EXERCISE OBJECTIVE.
Scan the records below and report how many lines include the string "change"; the number alone will do.

------------------------------------------------

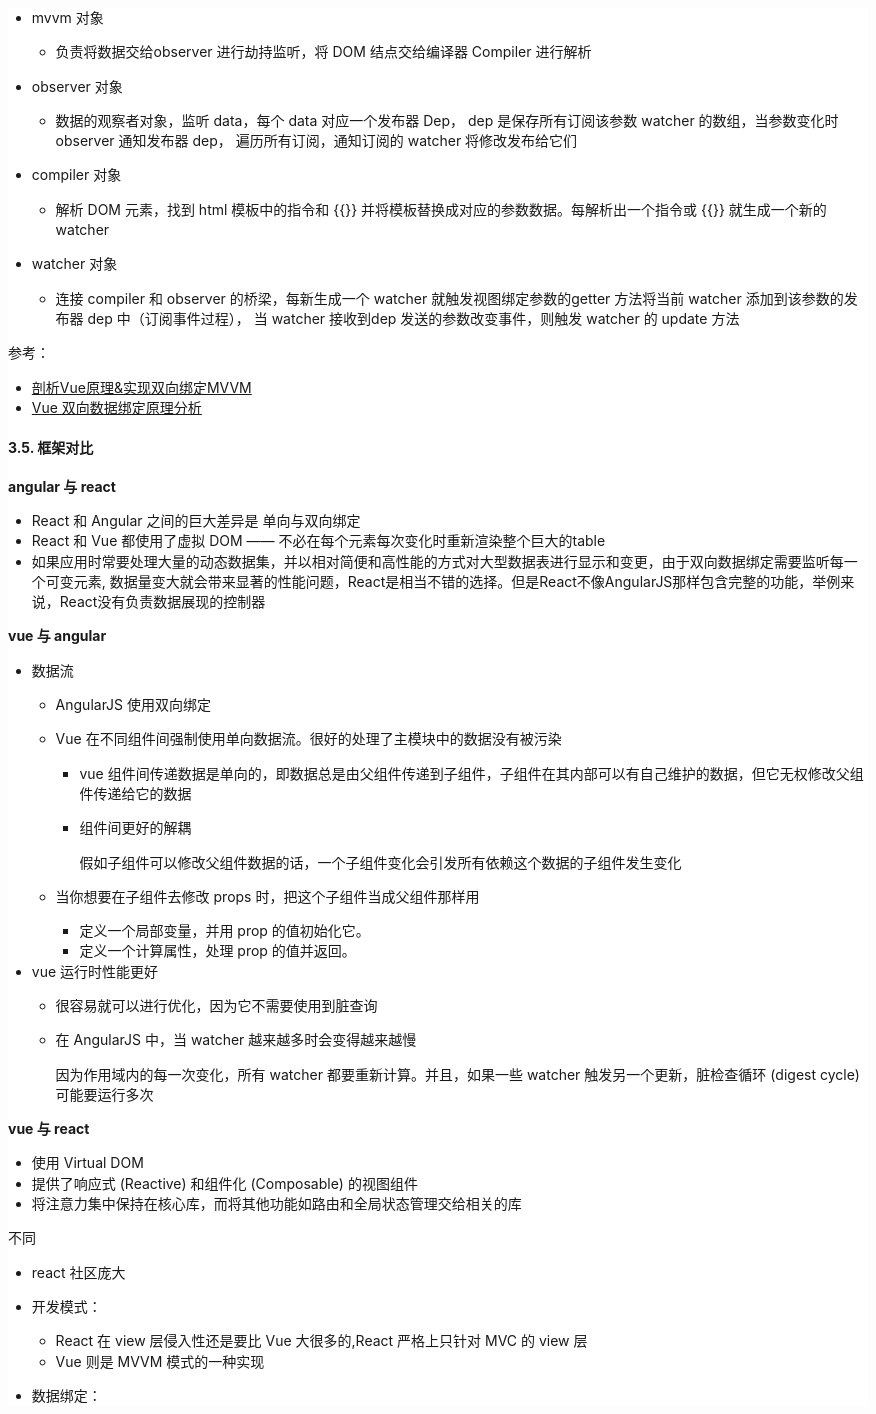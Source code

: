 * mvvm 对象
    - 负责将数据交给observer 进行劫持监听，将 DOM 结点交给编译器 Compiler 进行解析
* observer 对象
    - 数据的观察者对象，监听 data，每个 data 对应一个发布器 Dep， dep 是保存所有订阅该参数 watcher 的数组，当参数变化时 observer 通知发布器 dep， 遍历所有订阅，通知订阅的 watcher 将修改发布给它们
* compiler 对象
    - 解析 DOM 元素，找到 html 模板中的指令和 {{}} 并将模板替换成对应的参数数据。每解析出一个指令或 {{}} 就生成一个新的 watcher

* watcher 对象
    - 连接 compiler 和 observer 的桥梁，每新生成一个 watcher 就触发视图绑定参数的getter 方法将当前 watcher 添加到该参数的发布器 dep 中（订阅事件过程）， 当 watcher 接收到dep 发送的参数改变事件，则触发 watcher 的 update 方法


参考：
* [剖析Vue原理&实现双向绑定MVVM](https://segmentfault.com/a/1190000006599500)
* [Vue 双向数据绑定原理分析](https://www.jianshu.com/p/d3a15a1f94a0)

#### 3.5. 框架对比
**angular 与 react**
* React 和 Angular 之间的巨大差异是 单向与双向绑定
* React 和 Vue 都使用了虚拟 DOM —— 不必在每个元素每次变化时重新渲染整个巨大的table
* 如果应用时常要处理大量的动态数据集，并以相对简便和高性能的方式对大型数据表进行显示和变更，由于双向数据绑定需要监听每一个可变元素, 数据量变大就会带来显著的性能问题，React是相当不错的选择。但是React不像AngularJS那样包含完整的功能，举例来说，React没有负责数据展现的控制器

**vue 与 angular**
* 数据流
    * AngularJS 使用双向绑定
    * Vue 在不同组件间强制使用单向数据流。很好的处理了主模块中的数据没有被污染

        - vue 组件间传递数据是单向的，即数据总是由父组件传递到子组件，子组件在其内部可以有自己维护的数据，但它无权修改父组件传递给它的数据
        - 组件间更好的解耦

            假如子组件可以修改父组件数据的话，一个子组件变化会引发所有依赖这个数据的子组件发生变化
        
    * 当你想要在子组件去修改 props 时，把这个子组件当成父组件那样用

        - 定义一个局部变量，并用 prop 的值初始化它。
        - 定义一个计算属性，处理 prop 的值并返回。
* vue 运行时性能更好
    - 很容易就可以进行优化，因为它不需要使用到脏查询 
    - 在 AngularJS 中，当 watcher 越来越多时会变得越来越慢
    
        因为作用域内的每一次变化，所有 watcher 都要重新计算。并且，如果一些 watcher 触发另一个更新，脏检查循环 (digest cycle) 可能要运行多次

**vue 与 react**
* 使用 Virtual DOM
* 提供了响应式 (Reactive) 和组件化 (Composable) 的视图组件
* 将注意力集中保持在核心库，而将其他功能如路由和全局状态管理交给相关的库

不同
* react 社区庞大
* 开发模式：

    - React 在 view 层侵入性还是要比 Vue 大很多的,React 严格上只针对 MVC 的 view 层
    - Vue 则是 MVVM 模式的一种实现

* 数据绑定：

------------------------------------------------

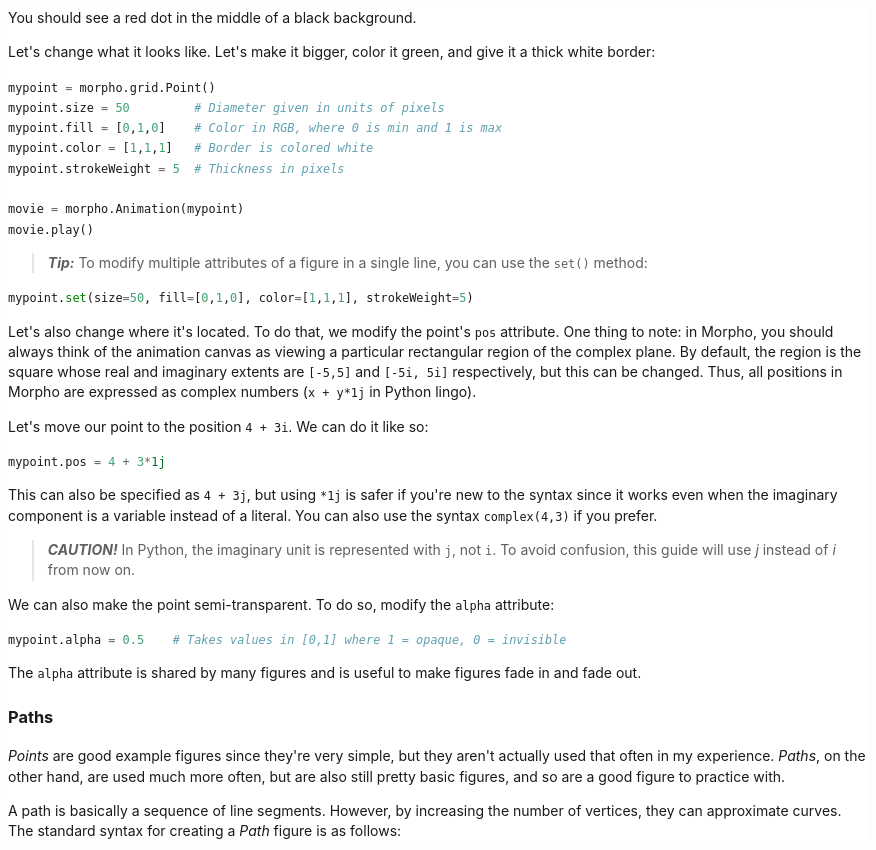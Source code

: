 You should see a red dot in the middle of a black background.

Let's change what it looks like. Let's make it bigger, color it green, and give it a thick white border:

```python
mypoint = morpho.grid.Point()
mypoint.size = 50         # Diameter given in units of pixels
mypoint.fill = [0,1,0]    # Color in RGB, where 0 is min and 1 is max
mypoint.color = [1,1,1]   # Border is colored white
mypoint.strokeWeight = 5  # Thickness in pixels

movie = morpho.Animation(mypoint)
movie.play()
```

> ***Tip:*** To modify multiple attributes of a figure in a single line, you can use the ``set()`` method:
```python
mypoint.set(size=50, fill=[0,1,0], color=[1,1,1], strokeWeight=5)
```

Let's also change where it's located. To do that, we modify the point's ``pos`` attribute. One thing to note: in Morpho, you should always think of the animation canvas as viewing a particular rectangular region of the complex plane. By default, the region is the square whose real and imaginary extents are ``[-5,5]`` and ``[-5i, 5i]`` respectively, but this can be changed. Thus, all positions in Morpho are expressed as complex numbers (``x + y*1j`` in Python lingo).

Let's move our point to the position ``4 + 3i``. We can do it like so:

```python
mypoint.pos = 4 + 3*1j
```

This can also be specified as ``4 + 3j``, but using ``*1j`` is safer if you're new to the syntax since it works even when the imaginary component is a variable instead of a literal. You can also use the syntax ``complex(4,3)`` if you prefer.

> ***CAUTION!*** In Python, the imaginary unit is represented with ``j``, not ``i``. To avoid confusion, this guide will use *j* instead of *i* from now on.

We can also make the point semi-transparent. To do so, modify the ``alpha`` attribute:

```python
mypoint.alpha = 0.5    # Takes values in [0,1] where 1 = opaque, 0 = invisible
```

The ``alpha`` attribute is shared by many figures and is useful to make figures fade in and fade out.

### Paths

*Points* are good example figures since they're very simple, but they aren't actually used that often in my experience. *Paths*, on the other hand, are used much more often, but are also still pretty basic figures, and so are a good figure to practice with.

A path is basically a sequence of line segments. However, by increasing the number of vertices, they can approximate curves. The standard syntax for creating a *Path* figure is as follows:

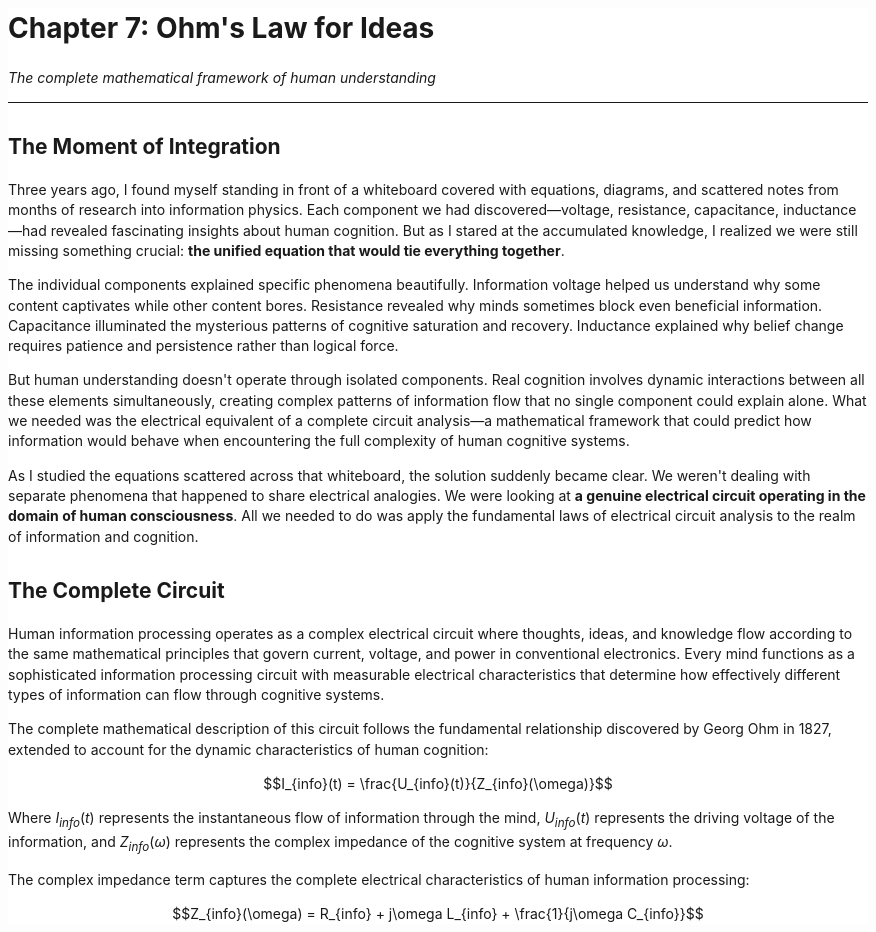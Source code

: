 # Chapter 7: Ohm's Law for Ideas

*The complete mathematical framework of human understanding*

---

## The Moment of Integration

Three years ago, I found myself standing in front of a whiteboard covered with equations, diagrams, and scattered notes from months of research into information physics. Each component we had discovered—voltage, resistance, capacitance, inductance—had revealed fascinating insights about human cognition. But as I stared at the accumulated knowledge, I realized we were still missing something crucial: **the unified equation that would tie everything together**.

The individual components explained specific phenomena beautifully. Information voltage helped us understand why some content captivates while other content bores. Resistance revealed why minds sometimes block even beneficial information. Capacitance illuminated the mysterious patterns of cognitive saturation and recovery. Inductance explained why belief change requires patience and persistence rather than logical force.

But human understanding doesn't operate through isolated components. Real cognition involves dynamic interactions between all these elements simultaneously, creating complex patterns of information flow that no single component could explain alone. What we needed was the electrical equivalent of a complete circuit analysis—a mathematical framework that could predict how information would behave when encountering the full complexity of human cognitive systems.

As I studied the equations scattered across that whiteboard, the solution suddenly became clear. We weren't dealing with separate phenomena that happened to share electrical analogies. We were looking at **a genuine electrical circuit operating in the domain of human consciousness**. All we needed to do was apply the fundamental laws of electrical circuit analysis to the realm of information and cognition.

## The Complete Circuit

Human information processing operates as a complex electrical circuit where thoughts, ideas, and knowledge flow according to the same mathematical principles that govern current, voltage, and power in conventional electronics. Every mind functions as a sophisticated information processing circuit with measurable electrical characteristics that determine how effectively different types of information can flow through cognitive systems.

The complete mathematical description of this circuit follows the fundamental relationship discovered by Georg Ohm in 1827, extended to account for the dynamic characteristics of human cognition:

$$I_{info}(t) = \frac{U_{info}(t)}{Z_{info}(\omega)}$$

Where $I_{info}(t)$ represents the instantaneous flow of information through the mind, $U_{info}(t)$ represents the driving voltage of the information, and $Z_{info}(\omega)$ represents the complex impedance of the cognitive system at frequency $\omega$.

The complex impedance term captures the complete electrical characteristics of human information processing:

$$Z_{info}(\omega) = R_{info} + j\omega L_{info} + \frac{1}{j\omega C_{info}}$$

------------------------------------------------

RESULT OF THIS EXERCISE.
3